In March 2015, FINRA significantly ratcheted up fines in this area. On Friday, March 6th, FINRA fined yet a third member firm $350,000 for reporting failures for approximately 80 brokers between 2011 and 2013, in circumstances where the firm was receiving garnishment notices on registered persons. One potentially aggravating fact, as described in the AWC, is that the firm became aware in February 2013 that they had a deficiency in this area and voluntarily took steps to amend their written supervisory procedures (WSPs) and put in a place a process to have payroll notify compliance. They failed to properly implement the process until July 2014.
On the following Tuesday, March 10th, FINRA fined a fourth broker-dealer $500,000 over its alleged failure to report judgments and liens imposed upon registered representatives under similar circumstances. Over a three-year period, FINRA found that the firm failed to amend the disclosure forms of about 103 registered representatives who had unsatisfied liens and judgments filed against them. FINRA officials raised the issue that the firm’s payroll department was put on notice of these outstanding debts because it had processed numerous wage garnishment orders for the registered representatives. FINRA also noted that broker-dealer failed to document that it reviewed employee disclosures made in annual compliance certifications for reportable events, despite registered representatives reporting being subject to “financial difficulties such as liens.” One aggravating factor was that the firm had been fined $370,000 in 2007 for failing to file timely U4 and U5 amendments and lacking supervisory procedures. The firm had also agreed at that time to have internal audit evaluate the effectiveness of its systems and procedures for U4/U5 reporting obligations.
Reporting Merges with Supervision Responsibilities
In the past, enforcement cases involving failures to timely amend U4s were generally brought against individual registered representatives. It was the obligation to the registered person to apprise the firm of any reportable event. If they failed to do so and a U4 was not timely amended, the individual was charged and the matter was framed as a reporting violation. This reporting obligation, however, merges with supervision responsibilities based on either the scope of the failures to report (number of registered persons and/or number of events that are not timely reported) or red flags by the firm that put the firm on notice that there might be reporting issues. As noted, the UBS and Vanguard cases have been described as reporting issues with a matter of supervisory lapses.
FINRA’s fine against a member firm last week, places extra weight on FINRA’s supervisory expectations of member firms. FINRA fined the member firm $2.5 million for failing to supervise a broker who had stolen money from his customers and excessively traded their brokerage accounts. The firm was disciplined for, among other things, having a “lax supervisory structure” which originated at the time of the broker’s hiring. FINRA stated in its press release that the firm failed to adequately investigate the broker prior to hiring him, even though he was subject to twelve reportable events, including criminal charges and seven customer complaints. FINRA also found that the firm failed to timely report more than 300 reportable events relating to other brokers.

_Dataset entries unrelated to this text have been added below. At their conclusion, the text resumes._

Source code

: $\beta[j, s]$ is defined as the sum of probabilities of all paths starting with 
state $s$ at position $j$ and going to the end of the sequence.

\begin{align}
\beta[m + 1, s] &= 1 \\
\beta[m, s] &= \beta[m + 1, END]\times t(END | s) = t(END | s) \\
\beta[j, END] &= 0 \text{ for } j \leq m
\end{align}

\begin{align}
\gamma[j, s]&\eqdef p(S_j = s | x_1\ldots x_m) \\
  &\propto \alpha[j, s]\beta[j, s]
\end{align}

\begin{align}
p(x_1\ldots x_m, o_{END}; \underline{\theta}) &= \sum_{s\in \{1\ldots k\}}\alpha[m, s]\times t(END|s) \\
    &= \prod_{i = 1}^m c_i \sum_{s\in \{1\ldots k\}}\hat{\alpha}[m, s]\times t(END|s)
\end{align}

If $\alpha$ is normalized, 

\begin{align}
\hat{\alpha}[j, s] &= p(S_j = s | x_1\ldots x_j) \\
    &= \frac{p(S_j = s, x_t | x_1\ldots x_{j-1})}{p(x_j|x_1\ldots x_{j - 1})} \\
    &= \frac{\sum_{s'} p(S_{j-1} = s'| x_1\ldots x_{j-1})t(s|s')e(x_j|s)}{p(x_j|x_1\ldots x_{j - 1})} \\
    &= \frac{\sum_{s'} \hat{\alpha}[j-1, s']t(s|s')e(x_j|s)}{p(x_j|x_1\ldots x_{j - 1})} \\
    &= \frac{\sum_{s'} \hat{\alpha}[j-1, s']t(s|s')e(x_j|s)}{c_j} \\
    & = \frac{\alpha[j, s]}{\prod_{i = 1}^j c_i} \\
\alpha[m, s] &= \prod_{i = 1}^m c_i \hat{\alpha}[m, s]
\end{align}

Hopefully, due to FINRA’s relatively recent focus on these reporting obligations and the awareness that information may be publicly available, FINRA will take an appropriately measured approach and not view disciplinary actions against firms as “shooting fish in a barrel.”
That said, while we expect FINRA to take a balanced and measured approach, actions by firms will speak louder than words. FINRA’s actions against the member firms discussed above illustrate its focus on supervision and firms’ due diligence. In turn, firms’ actions, through proactive due diligence, can mitigate the potential disciplinary sanction. So…act now!
– By Emily P. Gordy and Renée Kramer, Shulman Rogers Gandal Pordy & Ecker PA
Emily Gordy, practice chair of Shulman Rogers’ Financial Industry Regulatory Practice, joined the firm after 27 years as a financial industry regulator — which includes serving as senior vice president of FINRA Enforcement and as deputy chief counsel of the U.S. Securities and Exchange Commission’s Division of Enforcement.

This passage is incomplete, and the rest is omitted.